- **What you should do**:
Which lines below contain the word "apprentice"? Copy each of them.

Data extracted from a collection:
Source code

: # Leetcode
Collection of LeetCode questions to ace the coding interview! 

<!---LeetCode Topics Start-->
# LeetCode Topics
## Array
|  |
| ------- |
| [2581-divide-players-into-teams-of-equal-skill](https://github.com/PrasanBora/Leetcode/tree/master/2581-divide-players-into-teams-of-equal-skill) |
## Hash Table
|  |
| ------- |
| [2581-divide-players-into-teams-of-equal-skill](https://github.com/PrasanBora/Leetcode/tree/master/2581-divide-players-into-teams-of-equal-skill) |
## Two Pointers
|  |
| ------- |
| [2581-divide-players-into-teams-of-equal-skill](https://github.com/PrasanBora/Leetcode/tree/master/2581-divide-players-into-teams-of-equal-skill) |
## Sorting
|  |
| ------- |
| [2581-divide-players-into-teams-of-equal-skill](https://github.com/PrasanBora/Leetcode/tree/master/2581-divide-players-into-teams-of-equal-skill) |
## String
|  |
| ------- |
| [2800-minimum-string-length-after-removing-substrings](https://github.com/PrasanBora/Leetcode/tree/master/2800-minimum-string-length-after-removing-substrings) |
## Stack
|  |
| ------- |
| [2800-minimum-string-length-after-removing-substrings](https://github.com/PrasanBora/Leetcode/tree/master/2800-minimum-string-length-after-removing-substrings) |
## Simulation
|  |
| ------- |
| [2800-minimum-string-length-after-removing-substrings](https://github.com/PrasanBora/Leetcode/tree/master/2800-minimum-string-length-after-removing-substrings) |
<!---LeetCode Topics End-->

* * *

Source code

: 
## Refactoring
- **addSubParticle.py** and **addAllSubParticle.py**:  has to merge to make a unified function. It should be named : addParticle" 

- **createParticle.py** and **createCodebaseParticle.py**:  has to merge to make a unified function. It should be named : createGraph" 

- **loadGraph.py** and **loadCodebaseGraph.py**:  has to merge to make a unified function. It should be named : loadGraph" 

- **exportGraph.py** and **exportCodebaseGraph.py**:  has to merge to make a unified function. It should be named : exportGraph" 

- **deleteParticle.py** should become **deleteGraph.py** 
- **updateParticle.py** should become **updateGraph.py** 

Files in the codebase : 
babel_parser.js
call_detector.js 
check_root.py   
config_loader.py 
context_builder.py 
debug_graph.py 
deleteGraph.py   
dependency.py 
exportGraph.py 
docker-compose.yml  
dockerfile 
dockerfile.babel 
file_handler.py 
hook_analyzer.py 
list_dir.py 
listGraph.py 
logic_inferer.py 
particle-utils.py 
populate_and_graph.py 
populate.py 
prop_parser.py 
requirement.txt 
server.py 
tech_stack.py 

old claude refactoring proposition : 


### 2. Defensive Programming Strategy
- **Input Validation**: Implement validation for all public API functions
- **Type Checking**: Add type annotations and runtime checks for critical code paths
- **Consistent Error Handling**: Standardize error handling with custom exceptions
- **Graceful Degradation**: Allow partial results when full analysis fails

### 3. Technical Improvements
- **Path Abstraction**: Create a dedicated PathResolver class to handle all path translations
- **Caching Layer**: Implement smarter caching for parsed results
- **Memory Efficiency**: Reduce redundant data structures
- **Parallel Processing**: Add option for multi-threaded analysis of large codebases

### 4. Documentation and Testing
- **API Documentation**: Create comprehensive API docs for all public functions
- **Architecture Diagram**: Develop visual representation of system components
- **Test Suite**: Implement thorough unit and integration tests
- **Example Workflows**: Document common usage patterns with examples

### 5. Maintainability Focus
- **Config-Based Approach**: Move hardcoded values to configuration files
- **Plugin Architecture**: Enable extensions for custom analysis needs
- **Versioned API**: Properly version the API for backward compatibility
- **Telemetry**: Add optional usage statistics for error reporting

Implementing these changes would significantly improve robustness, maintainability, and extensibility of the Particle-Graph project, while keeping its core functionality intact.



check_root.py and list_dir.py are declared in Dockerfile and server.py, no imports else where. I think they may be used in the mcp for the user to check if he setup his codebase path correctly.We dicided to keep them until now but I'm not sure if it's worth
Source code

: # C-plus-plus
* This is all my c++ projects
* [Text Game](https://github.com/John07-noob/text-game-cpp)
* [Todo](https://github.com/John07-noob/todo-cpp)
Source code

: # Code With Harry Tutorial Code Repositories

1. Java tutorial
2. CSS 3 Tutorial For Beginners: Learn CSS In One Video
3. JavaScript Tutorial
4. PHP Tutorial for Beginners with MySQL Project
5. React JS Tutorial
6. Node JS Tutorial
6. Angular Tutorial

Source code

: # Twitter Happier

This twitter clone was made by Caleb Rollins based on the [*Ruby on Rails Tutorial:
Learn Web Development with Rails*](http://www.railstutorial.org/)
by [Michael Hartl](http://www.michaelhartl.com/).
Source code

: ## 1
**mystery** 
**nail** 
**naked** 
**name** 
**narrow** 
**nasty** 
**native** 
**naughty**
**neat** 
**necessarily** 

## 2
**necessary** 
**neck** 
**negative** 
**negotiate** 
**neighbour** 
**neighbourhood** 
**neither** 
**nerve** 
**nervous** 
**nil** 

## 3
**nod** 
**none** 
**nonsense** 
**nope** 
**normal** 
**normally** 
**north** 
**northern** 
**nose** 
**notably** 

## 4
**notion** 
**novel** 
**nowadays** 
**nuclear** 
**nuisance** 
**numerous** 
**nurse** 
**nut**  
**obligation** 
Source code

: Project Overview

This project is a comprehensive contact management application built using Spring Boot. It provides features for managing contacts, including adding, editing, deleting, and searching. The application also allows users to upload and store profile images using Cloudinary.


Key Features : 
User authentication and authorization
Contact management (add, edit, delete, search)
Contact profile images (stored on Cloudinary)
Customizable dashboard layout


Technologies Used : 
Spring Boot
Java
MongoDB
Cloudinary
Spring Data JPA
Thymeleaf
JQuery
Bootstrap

---

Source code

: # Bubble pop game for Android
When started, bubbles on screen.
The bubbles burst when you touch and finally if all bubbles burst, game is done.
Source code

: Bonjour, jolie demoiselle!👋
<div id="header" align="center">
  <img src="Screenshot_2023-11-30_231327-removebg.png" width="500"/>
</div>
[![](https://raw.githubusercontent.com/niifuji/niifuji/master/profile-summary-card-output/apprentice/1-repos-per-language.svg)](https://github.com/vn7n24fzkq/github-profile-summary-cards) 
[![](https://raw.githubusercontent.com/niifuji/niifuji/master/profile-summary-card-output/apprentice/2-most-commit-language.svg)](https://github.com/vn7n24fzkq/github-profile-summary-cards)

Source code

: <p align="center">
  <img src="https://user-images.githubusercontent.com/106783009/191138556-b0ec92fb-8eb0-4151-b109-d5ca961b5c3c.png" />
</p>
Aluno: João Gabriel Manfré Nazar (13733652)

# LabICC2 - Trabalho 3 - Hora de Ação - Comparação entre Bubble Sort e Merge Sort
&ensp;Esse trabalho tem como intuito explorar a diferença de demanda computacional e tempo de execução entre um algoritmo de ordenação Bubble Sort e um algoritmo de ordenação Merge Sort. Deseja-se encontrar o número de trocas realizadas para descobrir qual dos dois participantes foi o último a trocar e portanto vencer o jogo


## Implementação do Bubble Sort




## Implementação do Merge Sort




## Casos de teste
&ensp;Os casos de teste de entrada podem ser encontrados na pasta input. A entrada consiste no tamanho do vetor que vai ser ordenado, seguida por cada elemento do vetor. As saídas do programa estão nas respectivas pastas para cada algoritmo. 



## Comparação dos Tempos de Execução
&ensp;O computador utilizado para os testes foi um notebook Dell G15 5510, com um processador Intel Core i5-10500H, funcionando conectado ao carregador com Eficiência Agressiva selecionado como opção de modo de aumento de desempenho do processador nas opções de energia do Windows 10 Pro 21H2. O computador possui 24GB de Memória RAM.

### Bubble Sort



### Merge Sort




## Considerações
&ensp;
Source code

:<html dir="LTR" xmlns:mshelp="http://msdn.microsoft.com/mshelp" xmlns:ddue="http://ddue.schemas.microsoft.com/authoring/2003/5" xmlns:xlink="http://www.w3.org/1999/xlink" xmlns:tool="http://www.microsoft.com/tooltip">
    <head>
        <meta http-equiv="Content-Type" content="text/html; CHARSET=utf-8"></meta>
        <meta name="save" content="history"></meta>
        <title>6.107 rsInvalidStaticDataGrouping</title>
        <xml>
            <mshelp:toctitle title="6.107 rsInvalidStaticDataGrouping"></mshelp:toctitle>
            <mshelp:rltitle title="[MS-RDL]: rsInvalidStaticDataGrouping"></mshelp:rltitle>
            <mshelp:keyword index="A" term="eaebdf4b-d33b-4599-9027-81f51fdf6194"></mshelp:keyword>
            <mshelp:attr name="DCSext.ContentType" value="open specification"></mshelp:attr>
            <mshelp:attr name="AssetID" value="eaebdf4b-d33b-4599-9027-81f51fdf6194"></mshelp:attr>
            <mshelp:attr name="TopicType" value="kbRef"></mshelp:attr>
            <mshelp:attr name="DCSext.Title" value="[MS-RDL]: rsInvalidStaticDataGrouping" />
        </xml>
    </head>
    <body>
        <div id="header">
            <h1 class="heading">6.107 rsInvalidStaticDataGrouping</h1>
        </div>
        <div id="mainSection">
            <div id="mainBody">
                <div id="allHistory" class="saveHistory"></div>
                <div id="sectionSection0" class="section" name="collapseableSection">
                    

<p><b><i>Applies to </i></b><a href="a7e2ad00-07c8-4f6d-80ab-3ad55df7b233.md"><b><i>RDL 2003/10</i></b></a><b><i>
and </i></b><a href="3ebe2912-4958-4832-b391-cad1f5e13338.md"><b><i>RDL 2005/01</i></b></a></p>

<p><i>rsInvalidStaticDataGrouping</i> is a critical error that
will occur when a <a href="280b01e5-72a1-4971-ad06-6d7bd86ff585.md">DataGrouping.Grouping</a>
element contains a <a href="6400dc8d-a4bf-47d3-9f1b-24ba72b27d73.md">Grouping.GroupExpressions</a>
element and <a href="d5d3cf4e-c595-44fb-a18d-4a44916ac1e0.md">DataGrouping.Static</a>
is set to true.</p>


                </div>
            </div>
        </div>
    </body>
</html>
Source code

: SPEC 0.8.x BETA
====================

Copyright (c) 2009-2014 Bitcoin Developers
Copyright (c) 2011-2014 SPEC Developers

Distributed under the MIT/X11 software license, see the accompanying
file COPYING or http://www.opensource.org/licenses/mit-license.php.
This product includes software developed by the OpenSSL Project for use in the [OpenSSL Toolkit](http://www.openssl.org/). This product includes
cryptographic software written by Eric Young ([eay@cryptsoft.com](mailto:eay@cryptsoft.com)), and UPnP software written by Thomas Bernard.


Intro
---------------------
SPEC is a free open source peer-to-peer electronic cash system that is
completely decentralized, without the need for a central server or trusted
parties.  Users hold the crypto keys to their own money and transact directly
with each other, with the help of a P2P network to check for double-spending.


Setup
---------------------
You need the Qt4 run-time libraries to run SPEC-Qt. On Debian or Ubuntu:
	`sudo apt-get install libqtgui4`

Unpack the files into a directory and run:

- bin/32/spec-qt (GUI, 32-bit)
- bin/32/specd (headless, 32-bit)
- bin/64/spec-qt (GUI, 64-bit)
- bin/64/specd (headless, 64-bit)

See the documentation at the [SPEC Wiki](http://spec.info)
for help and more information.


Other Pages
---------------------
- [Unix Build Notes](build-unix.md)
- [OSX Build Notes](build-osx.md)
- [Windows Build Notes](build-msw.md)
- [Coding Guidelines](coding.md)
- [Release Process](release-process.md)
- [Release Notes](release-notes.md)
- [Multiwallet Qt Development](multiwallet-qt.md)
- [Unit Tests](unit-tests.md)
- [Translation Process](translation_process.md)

- **Solution**:
[![](https://raw.githubusercontent.com/niifuji/niifuji/master/profile-summary-card-output/apprentice/1-repos-per-language.svg)](https://github.com/vn7n24fzkq/github-profile-summary-cards) 
[![](https://raw.githubusercontent.com/niifuji/niifuji/master/profile-summary-card-output/apprentice/2-most-commit-language.svg)](https://github.com/vn7n24fzkq/github-profile-summary-cards)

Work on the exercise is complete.